バロンズによると、8月5日夜のアルファベットの決算説明会で、同社は2026年の設備投資(capex)が1950億ドル(約30兆8100億円)から2050億ドル(約32兆3900億円)の範囲に着地する見通しだと述べた。従来の見通しは1800億ドル(約28兆4400億円)から1900億ドル(約30兆円)だった。さらにアルファベットは、来年の設備投資が「大幅に」増えるとの見方も示している。
フリーキャッシュフローについて、アルファベットは「営業活動によるキャッシュフローから設備投資を差し引いたもの」と定義している。これは、別の指標であるレバードフリーキャッシュフローのGAAP(米国会計基準)上の定義よりも大きな数字になる。だからこそアルファベットは自社のフリーキャッシュフローをマイナス58億6000万ドル(約9300億円のマイナス)と記載しており、S&Pグローバル・マーケット・インテリジェンスがレバードフリーキャッシュフローとして示したマイナス65億2000万ドル(約1兆300億円のマイナス)とは開きがある。
ここでは、他社と比較しやすいS&Pグローバルの数値を採用する。前四半期比では、2026年第1四半期のプラス56億7000万ドル(約9000億円)からマイナス65億2000万ドルへと、121億9000万ドル(約1兆9300億円)分がマイナス方向に振れた。
同じ8月5日にはテスラの決算もあった。設備投資は前年同期比142%増の58億ドル(約9200億円)に膨らみ、株価は前日までに約15%下落した。レバードフリーキャッシュフローは、第1四半期のプラス28億ドル(約4400億円)から、2026年第2四半期には17億7000万ドル(約2800億円)の赤字に転じた。前年同期も14億ドル(約2200億円)の赤字だった。ただし、テスラのレバードフリーキャッシュフローはもともと期ごとの振れが大きく、アルファベットのように時系列の比較がくっきり出るわけではない。

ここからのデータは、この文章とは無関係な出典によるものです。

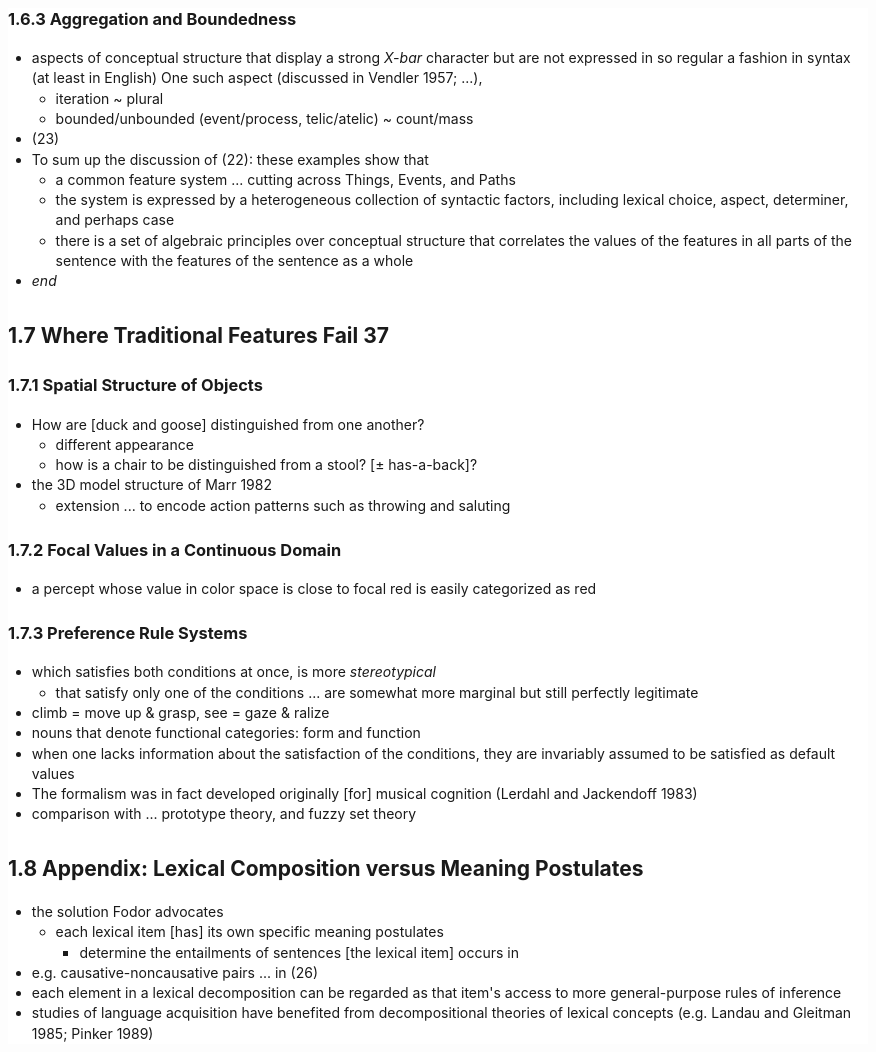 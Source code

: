 ### 1.6.3 Aggregation and Boundedness

* aspects of conceptual structure that display a strong _X-bar_ character but
  are not expressed in so regular a fashion in syntax (at least in English)
  One such aspect (discussed in Vendler 1957; ...),
  * iteration ~ plural
  * bounded/unbounded (event/process, telic/atelic) ~ count/mass
* (23)
* To sum up the discussion of (22): these examples show that
  * a common feature system ... cutting across Things, Events, and Paths
  * the system is expressed by a heterogeneous collection of syntactic factors,
    including lexical choice, aspect, determiner, and perhaps case
  * there is a set of algebraic principles over conceptual structure that
    correlates the values of the features in all parts of the sentence with the
    features of the sentence as a whole
* _end_

## 1.7 Where Traditional Features Fail 37

### 1.7.1 Spatial Structure of Objects

* How are [duck and goose] distinguished from one another?
  * different appearance
  * how is a chair to be distinguished from a stool? [± has-a-back]?
* the 3D model structure of Marr 1982
  * extension ... to encode action patterns such as throwing and saluting

### 1.7.2 Focal Values in a Continuous Domain

* a percept whose value in color space is close to focal red is easily
  categorized as red

### 1.7.3 Preference Rule Systems

* which satisfies both conditions at once, is more _stereotypical_
  * that satisfy only one of the conditions ... are somewhat more marginal but
    still perfectly legitimate
* climb = move up & grasp, see = gaze & ralize
* nouns that denote functional categories: form and function
* when one lacks information about the satisfaction of the conditions, they
  are invariably assumed to be satisfied as default values
* The formalism was in fact developed originally [for] musical cognition
  (Lerdahl and Jackendoff 1983)
* comparison with ... prototype theory, and fuzzy set theory

## 1.8 Appendix: Lexical Composition versus Meaning Postulates

* the solution Fodor advocates
  * each lexical item [has] its own specific meaning postulates
    * determine the entailments of sentences [the lexical item] occurs in
* e.g. causative-noncausative pairs ... in (26)
* each element in a lexical decomposition can be regarded as that item's access
  to more general-purpose rules of inference
* studies of language acquisition have benefited from decompositional theories
  of lexical concepts (e.g. Landau and Gleitman 1985; Pinker 1989)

バロンズによれば、ウェドブッシュのアナリストであるイガル・アルーニアンは8月6日、次のように書いた。「ハイパースケーラー(hyperscaler。巨大なデータセンターを自前で運営する大手クラウド事業者)の設備投資は拡大を続けています。グーグルは2026年の設備投資見通しを再び引き上げましたし、2027年も大幅な伸びが続く見込みです。計算資源は逼迫したままで、需要は強く、部品価格も上がり続けているからです」。そのうえで「アマゾンの設備投資にも同じ傾向が出ると見ています」と付け加えた。
他社の株価にも同じような下押しが出て、投資家から疑問の声が上がると見ておくべきだろう。